--- DATA PROVIDED Enclosed Below ---
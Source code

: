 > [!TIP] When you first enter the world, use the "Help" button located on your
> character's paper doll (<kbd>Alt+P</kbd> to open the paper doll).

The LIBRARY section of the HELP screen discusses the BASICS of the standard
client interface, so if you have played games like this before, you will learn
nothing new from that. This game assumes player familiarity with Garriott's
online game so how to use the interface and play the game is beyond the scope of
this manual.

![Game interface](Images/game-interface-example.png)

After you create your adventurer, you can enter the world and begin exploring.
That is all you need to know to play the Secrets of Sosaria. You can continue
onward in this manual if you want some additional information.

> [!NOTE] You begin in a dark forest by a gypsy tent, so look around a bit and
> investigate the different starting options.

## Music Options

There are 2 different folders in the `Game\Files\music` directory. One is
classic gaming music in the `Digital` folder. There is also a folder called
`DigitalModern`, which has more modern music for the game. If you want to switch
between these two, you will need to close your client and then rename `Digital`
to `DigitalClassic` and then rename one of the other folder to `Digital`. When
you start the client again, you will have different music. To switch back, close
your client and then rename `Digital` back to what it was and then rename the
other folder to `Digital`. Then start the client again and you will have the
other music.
--- End of Enclosed DATA PROVIDED ---
### BRIEF
If a line in the entries includes the word "different", copy that line out.

### RESPONSE FOR THIS EXERCISE
> investigate the different starting options.
There are 2 different folders in the `Game\Files\music` directory. One is
you start the client again, you will have different music. To switch back, close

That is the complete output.